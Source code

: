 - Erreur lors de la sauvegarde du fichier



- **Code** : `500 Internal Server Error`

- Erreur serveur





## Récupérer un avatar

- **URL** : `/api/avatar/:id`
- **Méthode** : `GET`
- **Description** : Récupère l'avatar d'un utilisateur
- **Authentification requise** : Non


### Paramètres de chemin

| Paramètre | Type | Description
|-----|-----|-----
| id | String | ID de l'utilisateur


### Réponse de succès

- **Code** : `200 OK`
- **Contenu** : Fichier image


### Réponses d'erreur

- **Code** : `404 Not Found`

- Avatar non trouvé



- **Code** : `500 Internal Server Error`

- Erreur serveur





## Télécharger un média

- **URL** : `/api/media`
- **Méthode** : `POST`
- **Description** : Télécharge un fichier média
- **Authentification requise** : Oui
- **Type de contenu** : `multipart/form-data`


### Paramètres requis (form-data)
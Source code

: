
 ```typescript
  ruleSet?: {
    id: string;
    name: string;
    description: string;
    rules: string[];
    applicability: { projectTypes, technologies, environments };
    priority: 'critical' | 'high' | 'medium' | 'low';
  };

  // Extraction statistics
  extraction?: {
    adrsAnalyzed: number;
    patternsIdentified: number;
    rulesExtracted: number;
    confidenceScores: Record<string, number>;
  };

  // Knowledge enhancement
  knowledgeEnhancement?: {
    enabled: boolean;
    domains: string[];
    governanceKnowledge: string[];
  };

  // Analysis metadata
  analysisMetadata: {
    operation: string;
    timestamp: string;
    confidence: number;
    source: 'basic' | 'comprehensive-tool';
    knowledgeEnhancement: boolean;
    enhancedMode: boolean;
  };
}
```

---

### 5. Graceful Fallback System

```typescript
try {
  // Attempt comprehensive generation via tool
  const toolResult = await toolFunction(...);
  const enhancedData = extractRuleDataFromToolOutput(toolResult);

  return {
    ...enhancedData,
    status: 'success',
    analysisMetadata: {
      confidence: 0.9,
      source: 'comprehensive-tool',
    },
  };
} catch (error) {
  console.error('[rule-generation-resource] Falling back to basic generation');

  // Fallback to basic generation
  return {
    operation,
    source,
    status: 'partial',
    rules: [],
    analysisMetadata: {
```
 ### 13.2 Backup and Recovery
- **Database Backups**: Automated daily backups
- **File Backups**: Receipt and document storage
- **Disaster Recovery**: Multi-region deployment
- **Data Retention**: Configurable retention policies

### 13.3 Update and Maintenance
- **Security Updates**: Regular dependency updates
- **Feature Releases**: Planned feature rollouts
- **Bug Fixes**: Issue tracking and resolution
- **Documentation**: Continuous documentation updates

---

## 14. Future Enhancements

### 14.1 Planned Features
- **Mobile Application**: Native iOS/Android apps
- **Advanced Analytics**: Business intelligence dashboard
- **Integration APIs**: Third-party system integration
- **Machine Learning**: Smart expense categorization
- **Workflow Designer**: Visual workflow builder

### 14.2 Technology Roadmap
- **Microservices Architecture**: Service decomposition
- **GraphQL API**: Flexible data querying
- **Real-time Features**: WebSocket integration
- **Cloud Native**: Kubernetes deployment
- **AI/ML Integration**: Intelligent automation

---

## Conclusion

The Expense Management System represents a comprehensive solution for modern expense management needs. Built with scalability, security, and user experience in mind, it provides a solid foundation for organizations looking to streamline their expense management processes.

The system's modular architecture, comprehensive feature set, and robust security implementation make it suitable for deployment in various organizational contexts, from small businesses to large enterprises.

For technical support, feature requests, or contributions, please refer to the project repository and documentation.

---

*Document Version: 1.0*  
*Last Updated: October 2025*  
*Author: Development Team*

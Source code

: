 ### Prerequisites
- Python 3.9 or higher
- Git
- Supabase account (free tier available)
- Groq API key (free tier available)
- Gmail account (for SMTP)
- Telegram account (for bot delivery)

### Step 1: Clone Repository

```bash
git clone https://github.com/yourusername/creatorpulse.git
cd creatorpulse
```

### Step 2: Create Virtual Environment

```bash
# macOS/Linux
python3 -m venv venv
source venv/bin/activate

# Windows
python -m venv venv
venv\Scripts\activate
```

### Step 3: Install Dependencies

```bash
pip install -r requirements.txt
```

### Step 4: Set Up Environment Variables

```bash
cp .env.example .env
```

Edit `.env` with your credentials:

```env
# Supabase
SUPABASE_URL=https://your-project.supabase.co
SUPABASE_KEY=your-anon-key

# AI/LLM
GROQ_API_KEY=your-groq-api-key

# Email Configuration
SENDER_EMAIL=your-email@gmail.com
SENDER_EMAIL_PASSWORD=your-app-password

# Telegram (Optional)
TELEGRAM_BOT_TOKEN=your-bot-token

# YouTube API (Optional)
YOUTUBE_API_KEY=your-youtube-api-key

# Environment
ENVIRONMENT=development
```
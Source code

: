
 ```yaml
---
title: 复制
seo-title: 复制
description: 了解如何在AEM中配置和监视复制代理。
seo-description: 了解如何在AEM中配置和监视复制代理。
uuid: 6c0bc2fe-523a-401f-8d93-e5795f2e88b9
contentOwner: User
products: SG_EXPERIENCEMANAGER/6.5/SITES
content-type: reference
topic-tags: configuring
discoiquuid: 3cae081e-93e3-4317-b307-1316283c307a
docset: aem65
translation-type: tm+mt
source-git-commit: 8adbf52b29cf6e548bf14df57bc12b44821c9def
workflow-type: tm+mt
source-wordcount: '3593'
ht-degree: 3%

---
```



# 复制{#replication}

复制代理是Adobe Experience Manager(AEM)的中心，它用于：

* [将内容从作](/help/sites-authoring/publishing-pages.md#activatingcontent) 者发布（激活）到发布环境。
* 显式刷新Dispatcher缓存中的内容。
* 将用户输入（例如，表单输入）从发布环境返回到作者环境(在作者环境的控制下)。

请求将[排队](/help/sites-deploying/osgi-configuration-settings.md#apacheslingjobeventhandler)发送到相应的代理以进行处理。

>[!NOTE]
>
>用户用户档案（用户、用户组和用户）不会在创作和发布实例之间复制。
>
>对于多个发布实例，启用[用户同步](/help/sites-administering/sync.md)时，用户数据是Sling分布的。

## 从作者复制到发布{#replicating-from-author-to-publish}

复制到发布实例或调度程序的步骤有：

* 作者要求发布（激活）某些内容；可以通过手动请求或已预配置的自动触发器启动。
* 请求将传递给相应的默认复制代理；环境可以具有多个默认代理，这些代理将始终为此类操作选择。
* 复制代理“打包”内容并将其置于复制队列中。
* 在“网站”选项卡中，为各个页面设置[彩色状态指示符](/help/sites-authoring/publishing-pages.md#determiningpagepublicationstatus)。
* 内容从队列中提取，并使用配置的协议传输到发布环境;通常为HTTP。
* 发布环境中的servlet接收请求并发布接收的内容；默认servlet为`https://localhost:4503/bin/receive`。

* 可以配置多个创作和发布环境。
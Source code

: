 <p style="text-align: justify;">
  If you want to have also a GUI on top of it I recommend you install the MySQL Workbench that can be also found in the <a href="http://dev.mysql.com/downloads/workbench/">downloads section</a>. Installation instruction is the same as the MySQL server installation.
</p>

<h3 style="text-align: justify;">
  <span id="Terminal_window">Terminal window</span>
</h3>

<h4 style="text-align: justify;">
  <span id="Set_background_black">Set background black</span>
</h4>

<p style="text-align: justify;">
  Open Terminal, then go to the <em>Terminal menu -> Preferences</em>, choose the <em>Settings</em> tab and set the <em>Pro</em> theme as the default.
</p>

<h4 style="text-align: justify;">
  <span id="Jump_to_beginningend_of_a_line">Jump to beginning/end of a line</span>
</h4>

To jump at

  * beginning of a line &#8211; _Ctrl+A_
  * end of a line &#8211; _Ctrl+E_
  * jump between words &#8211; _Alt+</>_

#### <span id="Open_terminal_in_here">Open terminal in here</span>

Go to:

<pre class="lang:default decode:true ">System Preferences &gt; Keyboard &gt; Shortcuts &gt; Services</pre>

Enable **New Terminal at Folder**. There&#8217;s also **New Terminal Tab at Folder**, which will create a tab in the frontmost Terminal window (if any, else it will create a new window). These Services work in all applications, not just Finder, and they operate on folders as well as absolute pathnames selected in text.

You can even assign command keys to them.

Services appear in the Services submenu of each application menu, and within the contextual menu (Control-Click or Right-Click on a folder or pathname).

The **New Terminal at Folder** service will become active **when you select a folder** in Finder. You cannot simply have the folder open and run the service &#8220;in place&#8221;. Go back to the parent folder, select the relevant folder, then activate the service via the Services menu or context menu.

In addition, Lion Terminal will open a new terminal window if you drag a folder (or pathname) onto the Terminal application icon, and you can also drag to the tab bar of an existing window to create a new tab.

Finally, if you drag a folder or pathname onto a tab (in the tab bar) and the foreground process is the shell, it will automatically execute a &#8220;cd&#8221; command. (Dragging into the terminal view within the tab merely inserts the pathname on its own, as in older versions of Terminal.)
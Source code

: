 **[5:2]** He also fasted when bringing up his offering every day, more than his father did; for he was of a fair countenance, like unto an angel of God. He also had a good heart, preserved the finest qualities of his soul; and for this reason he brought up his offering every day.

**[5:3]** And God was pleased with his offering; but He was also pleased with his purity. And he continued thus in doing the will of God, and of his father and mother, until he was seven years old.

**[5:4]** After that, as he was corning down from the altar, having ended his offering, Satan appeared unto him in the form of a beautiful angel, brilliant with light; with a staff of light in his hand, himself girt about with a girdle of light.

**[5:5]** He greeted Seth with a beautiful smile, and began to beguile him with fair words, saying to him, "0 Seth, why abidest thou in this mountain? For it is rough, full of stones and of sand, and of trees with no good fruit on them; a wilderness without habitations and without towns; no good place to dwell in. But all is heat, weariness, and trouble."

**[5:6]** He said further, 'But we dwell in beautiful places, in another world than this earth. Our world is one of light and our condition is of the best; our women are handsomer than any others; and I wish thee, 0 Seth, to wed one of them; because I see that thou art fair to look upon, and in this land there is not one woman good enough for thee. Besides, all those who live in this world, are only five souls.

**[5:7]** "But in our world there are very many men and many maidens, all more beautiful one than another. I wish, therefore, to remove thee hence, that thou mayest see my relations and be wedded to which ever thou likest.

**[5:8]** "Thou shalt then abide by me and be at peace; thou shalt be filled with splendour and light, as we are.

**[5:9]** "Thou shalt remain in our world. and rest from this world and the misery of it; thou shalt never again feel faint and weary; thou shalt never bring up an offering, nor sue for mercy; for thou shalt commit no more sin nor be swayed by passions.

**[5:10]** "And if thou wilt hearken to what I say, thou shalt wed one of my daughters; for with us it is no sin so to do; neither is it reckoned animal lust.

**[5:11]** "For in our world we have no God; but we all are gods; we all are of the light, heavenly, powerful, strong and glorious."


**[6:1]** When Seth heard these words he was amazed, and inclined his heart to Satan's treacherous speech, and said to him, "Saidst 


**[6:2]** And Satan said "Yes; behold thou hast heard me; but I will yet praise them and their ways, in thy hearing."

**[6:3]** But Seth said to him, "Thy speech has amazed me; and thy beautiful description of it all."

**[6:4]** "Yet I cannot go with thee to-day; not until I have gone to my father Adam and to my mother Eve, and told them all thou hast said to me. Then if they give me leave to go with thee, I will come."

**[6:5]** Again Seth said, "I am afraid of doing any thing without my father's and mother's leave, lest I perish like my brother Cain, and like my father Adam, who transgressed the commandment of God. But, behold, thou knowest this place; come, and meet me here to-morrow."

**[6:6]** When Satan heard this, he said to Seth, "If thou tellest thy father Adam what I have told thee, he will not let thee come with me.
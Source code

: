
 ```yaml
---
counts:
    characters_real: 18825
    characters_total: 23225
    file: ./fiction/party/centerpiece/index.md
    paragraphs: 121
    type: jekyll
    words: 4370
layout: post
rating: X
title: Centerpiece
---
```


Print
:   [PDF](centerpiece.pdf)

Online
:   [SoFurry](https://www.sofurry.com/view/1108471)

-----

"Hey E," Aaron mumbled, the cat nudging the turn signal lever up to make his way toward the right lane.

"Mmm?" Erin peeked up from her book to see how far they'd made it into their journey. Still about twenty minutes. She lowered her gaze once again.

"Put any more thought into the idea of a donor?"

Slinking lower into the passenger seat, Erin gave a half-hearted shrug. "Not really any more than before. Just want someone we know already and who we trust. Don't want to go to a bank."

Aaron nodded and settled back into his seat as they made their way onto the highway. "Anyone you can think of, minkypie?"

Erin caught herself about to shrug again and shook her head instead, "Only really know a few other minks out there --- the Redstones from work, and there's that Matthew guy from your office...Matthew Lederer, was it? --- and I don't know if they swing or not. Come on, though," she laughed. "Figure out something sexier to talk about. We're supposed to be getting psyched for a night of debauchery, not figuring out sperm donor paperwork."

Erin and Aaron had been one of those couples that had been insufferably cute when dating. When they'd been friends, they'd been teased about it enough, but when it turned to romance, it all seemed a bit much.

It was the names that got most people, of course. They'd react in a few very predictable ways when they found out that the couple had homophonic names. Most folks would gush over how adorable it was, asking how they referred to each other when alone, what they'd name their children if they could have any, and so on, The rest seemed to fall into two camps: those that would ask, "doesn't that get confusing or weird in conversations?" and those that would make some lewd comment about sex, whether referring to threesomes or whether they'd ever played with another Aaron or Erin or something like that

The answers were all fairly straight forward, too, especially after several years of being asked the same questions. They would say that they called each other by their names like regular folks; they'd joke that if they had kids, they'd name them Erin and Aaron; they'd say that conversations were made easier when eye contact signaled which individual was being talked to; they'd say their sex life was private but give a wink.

┄┄┄┄┄┄

▸ TASK INSTRUCTIONS
Find every line with "donor" in the listing and state how many there are, nothing else.

▸ TASK RESPONSE
2